To do = Which of the lines below hold the word "January"? Pull each of them out.
• • •
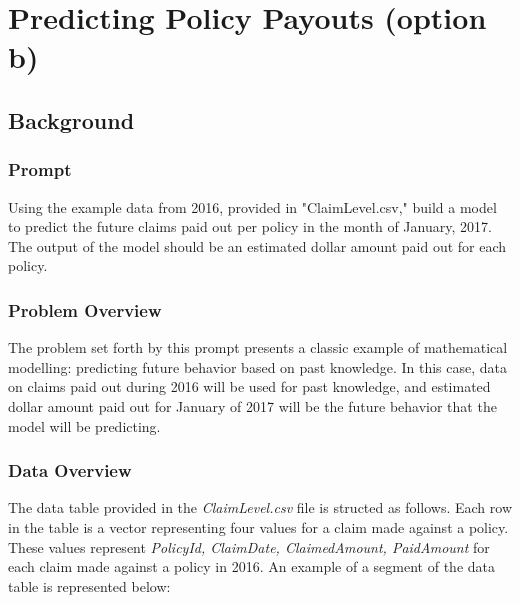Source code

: \documentclass[12pt,letterpaper,titlepage]{article}
\begin{document}
		
				 
	\newpage
	\section{Predicting Policy Payouts (option b)}
		
		\subsection{Background}
		
			\subsubsection*{Prompt}
			Using the example data from 2016, provided in "ClaimLevel.csv," build a model to predict the future claims paid out per policy in the month of January, 2017. The output of the model should be an estimated dollar amount paid out for each policy.
			
			\subsubsection*{Problem Overview}
			The problem set forth by this prompt presents a classic example of mathematical modelling: predicting future behavior based on past knowledge. In this case, data on claims paid out during 2016 will be used for past knowledge, and estimated dollar amount paid out for January of 2017 will be the future behavior that the model will be predicting.
			
			\subsubsection*{Data Overview}
			The data table provided in the \emph{ClaimLevel.csv} file is structed as follows. Each row in the table is a vector representing four values for a claim made against a policy. These values represent \emph{PolicyId, ClaimDate, ClaimedAmount, PaidAmount} for each claim made against a policy in 2016. An example of a segment of the data table is represented below:
			
\end{document}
• • •
Answer to the problem =
			Using the example data from 2016, provided in "ClaimLevel.csv," build a model to predict the future claims paid out per policy in the month of January, 2017. The output of the model should be an estimated dollar amount paid out for each policy.
			The problem set forth by this prompt presents a classic example of mathematical modelling: predicting future behavior based on past knowledge. In this case, data on claims paid out during 2016 will be used for past knowledge, and estimated dollar amount paid out for January of 2017 will be the future behavior that the model will be predicting.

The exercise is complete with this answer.